Woelki dankt in seiner Predigt auch jenen, die sich mit ihm „schwergetan“ haben. In seinem Abschieds-Hirtenwort bittet er gar um „Verzeihung, wo ich Sie enttäuscht oder vielleicht verletzt habe“. Etliche Katholiken erzählen, dass sie ihn autoritär erlebt haben, unzugänglich. Gott liebe den Menschen bedingungslos, ohne aufzurechnen, sagt Woelki und ruft jetzt mit kräftiger Stimme: „Wie Gott mir, so ich dir.“ Das sei ein Gesetz christlichen Lebens.
Stefan Lüttke wird das nicht trösten. Er wurde vor 14 Jahren in der Potsdamer Sankt-Peter-und-Paul-Kirche von einem Priester sexuell missbraucht. Er hatte gehofft, dass Woelki den Priester öffentlich verurteilen würde, nachdem der intern seine Schuld zugegeben hatte. Doch die öffentliche Verurteilung klang wie eine Rehabilitierung. Woelki hat das rehabilitierende Publicandum nicht selbst geschrieben.
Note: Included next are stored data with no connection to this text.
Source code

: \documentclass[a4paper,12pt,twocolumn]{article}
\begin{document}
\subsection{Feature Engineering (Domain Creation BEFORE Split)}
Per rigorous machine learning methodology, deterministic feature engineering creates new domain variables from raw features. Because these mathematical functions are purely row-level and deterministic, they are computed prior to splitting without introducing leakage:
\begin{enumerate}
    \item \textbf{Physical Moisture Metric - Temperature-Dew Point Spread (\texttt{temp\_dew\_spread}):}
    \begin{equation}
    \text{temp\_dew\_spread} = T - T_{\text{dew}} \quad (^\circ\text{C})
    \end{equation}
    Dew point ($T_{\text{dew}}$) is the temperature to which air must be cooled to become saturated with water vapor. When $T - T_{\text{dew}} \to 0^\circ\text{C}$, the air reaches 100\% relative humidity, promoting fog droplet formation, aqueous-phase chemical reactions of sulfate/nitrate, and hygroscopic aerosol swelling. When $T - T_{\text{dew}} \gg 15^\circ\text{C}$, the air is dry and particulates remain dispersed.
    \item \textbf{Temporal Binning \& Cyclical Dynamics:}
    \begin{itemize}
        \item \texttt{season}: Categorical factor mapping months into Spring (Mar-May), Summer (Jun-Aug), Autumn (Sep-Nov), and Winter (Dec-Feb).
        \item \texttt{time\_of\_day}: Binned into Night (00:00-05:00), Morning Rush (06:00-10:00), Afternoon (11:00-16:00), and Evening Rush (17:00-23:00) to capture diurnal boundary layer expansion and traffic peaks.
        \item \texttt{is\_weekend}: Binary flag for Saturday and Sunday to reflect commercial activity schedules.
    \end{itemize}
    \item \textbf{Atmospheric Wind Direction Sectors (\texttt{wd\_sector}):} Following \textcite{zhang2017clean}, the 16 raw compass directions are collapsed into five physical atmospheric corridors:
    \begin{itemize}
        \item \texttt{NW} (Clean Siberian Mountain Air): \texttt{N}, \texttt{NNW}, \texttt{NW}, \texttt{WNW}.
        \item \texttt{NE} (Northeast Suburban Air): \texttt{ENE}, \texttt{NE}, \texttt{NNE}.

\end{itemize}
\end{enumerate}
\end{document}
Aber er hat den Fall eben auch erst dann zur Chefsache erklärt, nachdem die Medien berichtet hatten.
Er wünsche den Berliner Katholiken „Mut und Ausdauer auf dem Weg in die Zukunft“, sagt der Kardinal am Ende seiner Predigt. „Aber nicht im Sinne von Museumswächtern ..., sondern als Christen, die im Heute angekommen sind.“ Für die Kritiker seiner Bistumsreform und seiner Kathedral-Pläne muss das wie eine Ohrfeige klingen.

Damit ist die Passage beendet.